Segment Start: AVAILABLE RECORDS

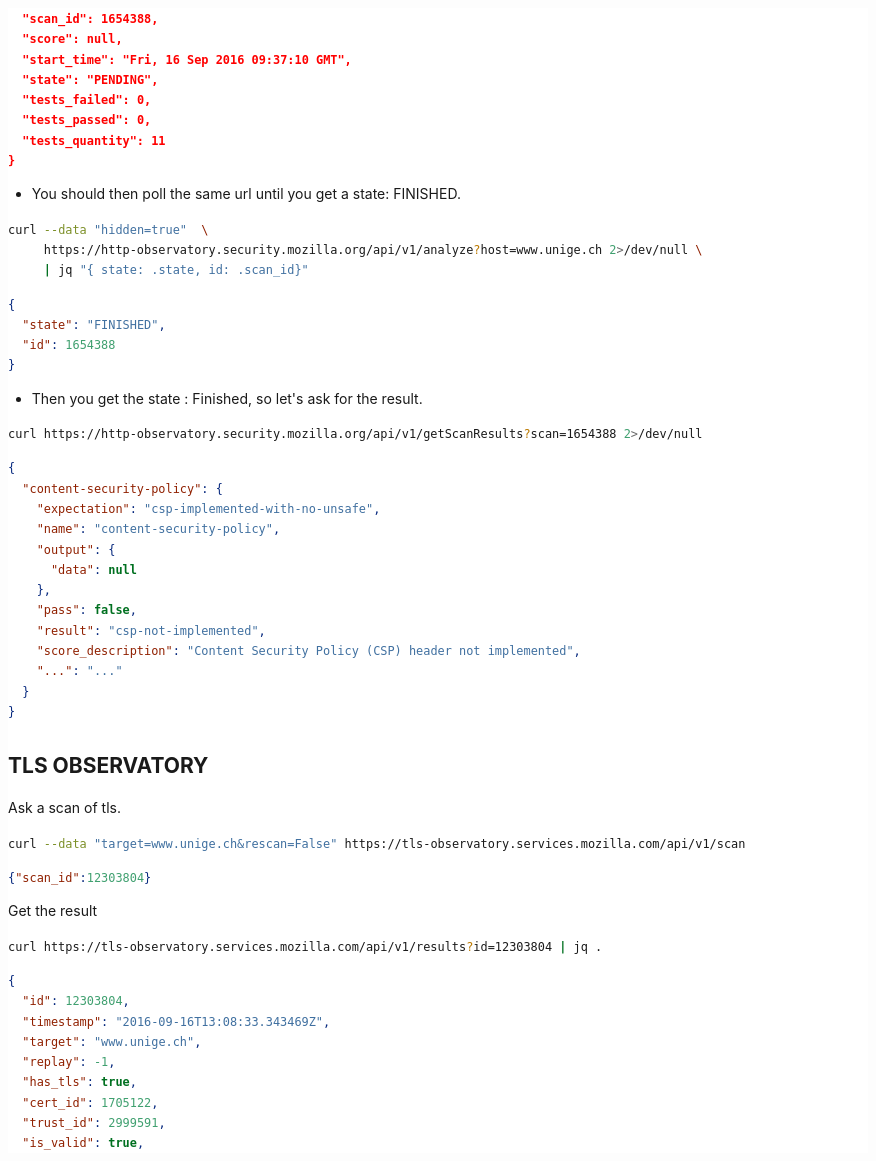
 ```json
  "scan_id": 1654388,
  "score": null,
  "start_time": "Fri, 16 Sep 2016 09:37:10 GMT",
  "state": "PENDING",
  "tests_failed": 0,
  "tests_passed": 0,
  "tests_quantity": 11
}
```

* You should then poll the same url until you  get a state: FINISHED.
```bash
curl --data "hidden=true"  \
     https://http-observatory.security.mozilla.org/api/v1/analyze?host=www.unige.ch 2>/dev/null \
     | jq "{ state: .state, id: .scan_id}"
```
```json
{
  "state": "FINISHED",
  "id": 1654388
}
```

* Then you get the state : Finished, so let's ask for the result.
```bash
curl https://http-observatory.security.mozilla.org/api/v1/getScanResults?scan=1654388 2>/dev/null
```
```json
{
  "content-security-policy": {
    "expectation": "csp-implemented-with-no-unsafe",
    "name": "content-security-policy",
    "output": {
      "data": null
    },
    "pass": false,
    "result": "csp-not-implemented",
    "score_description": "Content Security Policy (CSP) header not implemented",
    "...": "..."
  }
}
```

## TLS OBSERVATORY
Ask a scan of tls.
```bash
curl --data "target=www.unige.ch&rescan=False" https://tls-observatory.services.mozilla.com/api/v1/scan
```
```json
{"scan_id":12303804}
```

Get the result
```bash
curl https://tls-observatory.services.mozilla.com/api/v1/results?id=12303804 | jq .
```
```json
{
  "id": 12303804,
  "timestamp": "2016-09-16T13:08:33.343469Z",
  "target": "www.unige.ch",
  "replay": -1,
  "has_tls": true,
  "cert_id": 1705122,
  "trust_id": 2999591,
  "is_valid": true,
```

Segment End: AVAILABLE RECORDS
Segment Start: AVAILABLE RECORDS

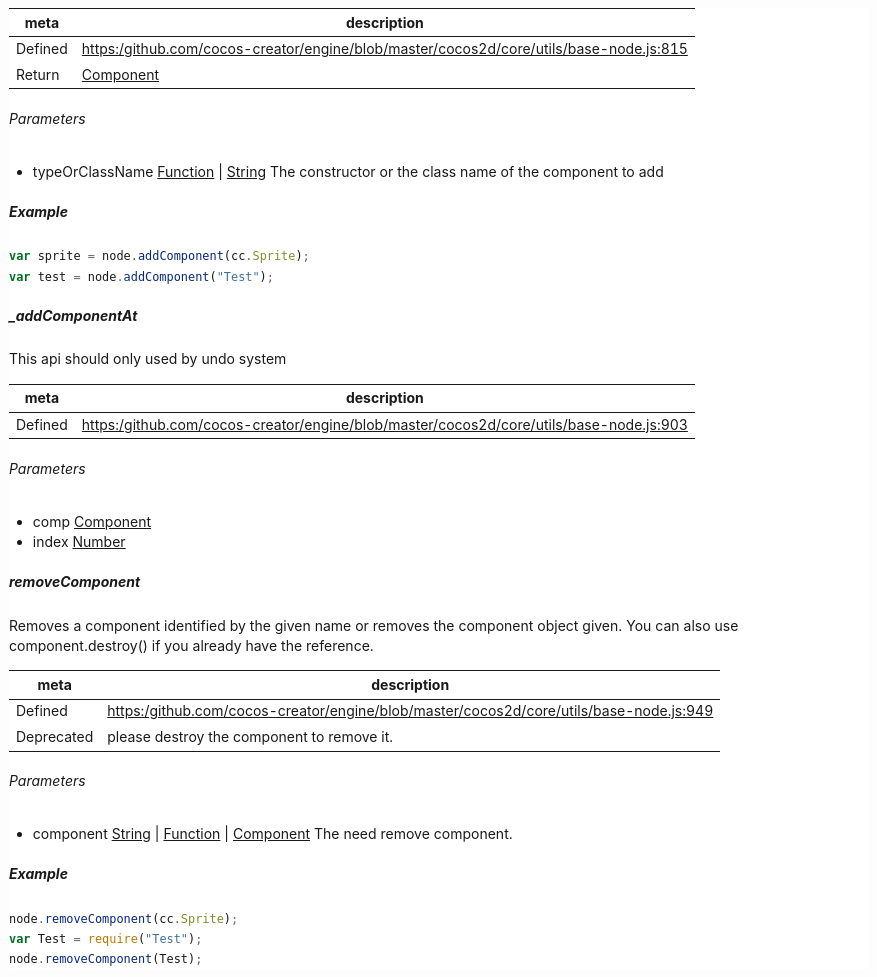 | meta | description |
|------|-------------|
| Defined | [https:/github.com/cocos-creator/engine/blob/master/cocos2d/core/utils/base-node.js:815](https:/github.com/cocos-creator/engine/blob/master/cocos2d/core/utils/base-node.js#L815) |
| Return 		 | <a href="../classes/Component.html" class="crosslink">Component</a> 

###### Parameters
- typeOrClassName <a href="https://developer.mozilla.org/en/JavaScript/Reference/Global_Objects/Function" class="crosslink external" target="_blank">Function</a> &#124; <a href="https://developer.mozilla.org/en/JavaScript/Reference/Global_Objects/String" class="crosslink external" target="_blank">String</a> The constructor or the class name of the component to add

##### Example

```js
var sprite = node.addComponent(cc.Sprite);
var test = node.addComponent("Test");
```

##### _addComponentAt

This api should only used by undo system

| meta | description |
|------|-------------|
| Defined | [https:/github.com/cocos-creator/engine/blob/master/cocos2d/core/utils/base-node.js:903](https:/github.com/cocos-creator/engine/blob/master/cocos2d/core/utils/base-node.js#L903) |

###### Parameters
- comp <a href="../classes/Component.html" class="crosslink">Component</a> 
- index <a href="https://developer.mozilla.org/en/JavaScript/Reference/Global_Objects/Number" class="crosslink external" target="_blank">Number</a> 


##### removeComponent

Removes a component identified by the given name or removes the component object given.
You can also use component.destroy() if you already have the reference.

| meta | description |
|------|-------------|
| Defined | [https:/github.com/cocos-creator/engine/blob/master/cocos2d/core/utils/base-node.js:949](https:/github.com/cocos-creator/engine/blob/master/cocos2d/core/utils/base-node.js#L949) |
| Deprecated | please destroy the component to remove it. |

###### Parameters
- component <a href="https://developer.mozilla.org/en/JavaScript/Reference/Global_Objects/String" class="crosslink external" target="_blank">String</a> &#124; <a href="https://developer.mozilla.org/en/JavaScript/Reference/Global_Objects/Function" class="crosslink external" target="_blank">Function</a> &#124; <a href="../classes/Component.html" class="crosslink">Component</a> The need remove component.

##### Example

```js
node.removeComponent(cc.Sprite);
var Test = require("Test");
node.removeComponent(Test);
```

Segment End: AVAILABLE RECORDS
Segment Start: AVAILABLE RECORDS

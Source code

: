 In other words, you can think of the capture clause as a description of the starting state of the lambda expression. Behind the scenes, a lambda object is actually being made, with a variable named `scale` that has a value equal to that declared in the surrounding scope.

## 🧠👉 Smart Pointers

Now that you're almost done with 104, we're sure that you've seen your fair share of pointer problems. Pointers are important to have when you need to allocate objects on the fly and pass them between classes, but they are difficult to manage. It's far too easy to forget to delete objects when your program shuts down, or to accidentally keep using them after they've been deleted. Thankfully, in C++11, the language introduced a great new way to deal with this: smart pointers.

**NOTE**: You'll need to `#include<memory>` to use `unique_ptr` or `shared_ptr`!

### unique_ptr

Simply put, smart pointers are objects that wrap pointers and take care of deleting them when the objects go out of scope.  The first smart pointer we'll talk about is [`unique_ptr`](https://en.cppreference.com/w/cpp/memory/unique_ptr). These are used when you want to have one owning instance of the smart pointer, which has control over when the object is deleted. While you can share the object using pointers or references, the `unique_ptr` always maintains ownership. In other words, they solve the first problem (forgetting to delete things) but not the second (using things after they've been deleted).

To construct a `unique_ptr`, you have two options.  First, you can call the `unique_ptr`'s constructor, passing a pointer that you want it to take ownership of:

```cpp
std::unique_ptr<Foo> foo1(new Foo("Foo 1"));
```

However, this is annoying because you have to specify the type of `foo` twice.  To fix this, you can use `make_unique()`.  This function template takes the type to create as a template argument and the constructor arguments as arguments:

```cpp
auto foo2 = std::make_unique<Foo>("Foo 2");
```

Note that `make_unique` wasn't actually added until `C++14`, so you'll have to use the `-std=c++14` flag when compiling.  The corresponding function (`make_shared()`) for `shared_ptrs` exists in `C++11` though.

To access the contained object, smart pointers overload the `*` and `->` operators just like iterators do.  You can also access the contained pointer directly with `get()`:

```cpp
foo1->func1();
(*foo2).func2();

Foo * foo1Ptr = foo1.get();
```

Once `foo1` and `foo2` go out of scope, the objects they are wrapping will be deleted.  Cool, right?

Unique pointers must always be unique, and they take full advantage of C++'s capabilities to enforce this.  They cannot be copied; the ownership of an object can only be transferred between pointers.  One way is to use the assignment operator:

Segment End: AVAILABLE RECORDS

Go through the data above and find the lines with the word "unige". Copy each of those lines.

#### [EXERCISE RESPONSE]
     https://http-observatory.security.mozilla.org/api/v1/analyze?host=www.unige.ch 2>/dev/null \
curl --data "target=www.unige.ch&rescan=False" https://tls-observatory.services.mozilla.com/api/v1/scan
  "target": "www.unige.ch",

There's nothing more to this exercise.